L’équipe a utilisé divers modèles ML pour prédire la résistance à des antibiotiques spécifiques, en comparant leurs performances à l’aide de mesures telles que la sensibilité, la spécificité et l’aire sous la courbe. Pour garantir des performances optimales, les modèles ont subi une optimisation des hyperparamètres et un ajustement des seuils.
Résultats de l’étude
Dans la présente étude, les cohortes de patients, y compris les ensembles de formation, de validation et de test, avaient un âge médian de 64 ans, avec environ 72,9 % d’entre eux s’identifiant comme blancs. Cela contrastait avec une cohorte d’infections urinaires sans complications, composée uniquement de femmes d’un âge médian de 32 ans.
Les données sur le sexe des patients atteints d’infections urinaires compliquées manquaient et davantage de patients du groupe de test des infections urinaires complexes se sont rendus aux urgences.
La résistance aux antibiotiques comme les fluoroquinolones correspondait aux estimations de 2012 des États-Unis, qui n’avaient pas d’antécédents récents d’infections résistantes aux médicaments. Des modèles prédictifs comme TabNet et XGBoost ont été formés sur les données de 2007 à 2013 et testés sur les diagnostics de 2014 à 2016.
Les modèles ont montré une meilleure précision prédictive pour les antibiotiques de deuxième intention que pour ceux de première intention. XGBoost excellait dans la prédiction de résistance parmi tous les modèles, mais ses performances ont été considérablement améliorées lorsque TabNet a été pré-entraîné avec des techniques auto-supervisées. L’efficacité des modèles a été en outre confirmée par des résultats cohérents issus de la validation sur une cohorte indépendante.
En raison des incertitudes entourant la documentation de la race et de l’origine ethnique, l’étude a réalisé une expérience supplémentaire, en omettant cette fonctionnalité et en utilisant le modèle XGBoost. Les résultats de cette expérience étaient cohérents avec les modèles originaux, qui incluaient la race et l’origine ethnique.

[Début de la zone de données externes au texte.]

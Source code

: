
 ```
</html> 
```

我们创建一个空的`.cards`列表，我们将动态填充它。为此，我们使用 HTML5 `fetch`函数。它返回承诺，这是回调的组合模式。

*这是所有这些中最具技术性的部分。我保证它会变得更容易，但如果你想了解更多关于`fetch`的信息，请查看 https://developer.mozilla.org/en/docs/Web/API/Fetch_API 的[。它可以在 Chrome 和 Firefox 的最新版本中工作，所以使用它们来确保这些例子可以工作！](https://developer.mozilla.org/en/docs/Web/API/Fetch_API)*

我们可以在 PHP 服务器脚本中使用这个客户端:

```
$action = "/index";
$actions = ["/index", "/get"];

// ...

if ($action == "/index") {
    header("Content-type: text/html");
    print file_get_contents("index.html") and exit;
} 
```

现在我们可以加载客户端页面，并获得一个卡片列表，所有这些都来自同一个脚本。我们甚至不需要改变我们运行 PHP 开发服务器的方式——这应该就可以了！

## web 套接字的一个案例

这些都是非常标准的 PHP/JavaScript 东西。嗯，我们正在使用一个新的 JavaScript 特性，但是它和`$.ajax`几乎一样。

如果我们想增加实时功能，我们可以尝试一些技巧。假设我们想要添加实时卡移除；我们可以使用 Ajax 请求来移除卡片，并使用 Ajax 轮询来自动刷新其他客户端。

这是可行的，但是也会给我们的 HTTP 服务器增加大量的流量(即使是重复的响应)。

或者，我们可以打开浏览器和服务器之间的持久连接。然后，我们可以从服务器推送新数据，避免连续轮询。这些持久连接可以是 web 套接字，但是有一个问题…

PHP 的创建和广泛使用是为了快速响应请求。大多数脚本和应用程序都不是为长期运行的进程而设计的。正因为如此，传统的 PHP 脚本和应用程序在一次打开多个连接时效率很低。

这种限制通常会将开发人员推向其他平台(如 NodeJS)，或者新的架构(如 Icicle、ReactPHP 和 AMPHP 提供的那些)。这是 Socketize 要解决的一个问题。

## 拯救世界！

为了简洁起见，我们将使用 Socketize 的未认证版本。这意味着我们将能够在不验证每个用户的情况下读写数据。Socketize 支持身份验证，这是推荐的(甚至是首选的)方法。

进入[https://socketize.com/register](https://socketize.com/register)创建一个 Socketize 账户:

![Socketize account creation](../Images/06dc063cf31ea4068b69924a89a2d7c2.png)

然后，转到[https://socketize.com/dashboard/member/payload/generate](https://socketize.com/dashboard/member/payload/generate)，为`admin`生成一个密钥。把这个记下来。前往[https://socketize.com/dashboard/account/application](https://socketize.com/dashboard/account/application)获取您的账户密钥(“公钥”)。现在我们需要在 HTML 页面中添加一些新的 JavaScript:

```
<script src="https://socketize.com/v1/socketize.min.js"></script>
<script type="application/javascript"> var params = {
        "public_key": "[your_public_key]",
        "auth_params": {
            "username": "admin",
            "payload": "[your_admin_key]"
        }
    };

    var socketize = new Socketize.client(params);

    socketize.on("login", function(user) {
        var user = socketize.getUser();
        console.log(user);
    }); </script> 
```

De manière encourageante, ces résultats mettent en évidence le potentiel de l’utilisation de modèles pour discerner la résistance aux antibiotiques dans les échantillons compliqués d’infection urinaire au niveau de chaque patient. Les modèles ont également fait preuve d’adaptabilité lorsqu’ils sont appliqués à des échantillons d’infection urinaire non compliqués.

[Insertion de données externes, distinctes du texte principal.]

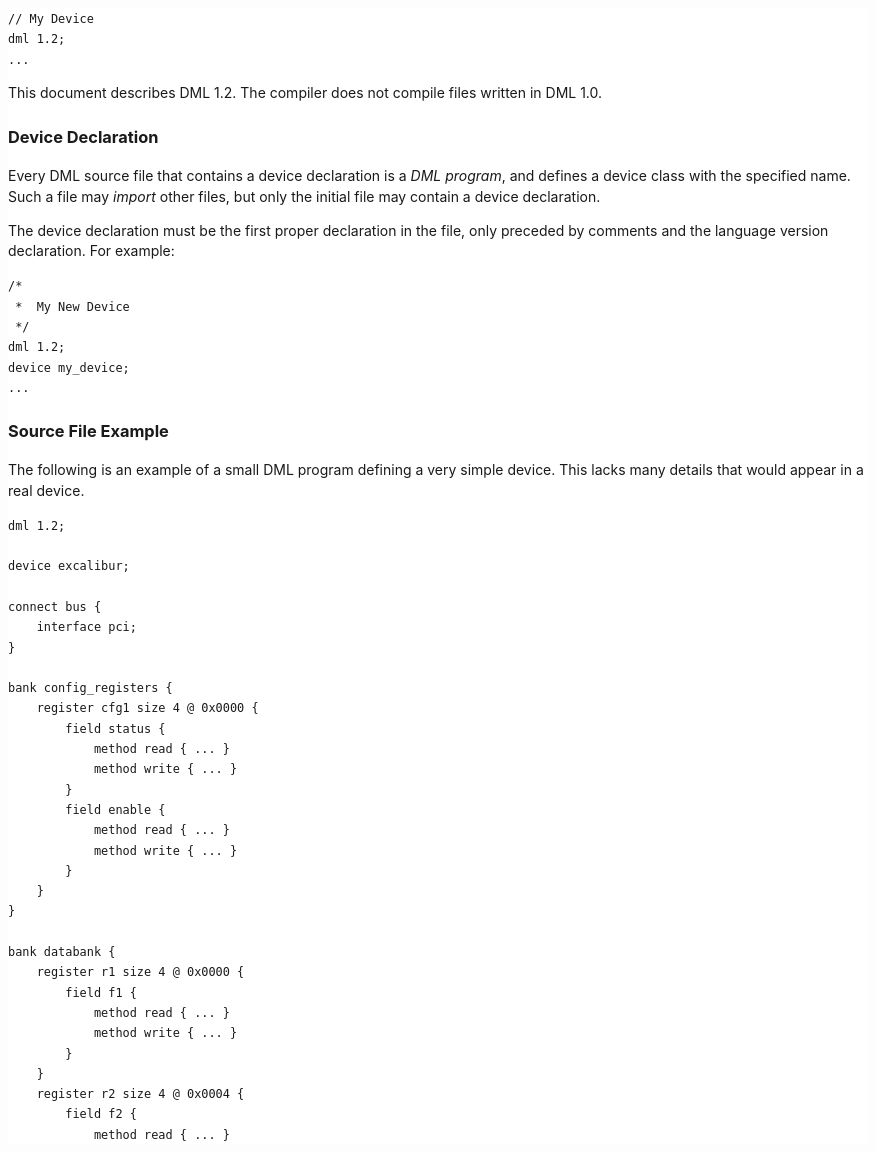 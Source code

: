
 ```
// My Device
dml 1.2;
...
```

This document describes DML 1.2. The compiler does not compile files
written in DML 1.0.

### Device Declaration

Every DML source file that contains a device declaration is a *DML
program*, and defines a device class with the specified name. Such a
file may *import* other files, but only the initial file may
contain a device declaration.

The device declaration must be the first proper declaration in the file,
only preceded by comments and the language version declaration. For
example:

```
/*
 *  My New Device
 */
dml 1.2;
device my_device;
...
```

### Source File Example

The following is an example of a small DML program defining a very
simple device. This lacks many details that would appear in a real
device.

```
dml 1.2;

device excalibur;

connect bus {
    interface pci;
}

bank config_registers {
    register cfg1 size 4 @ 0x0000 {
        field status {
            method read { ... }
            method write { ... }
        }
        field enable {
            method read { ... }
            method write { ... }
        }
    }
}

bank databank {
    register r1 size 4 @ 0x0000 {
        field f1 {
            method read { ... }
            method write { ... }
        }
    }
    register r2 size 4 @ 0x0004 {
        field f2 {
            method read { ... }
```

En outre, les modèles pourraient fournir des informations sur les facteurs cruciaux pour déterminer la résistance. Tous les modèles ont systématiquement mis en évidence la résistance et l’exposition antérieures aux antibiotiques comme déterminants critiques. Des facteurs tels que des infections urinaires antérieures, surtout si des agents pathogènes comme E. coli ont été détectés, indiquent également une résistance.
De plus, les conditions comorbides telles que la paralysie et les problèmes rénaux étaient prédominantes dans tous les antibiotiques et modèles. La recherche a également révélé que certaines caractéristiques avaient un impact significatif sur l’exactitude prédictive, la résistance antérieure aux antibiotiques apparaissant comme la plus influente.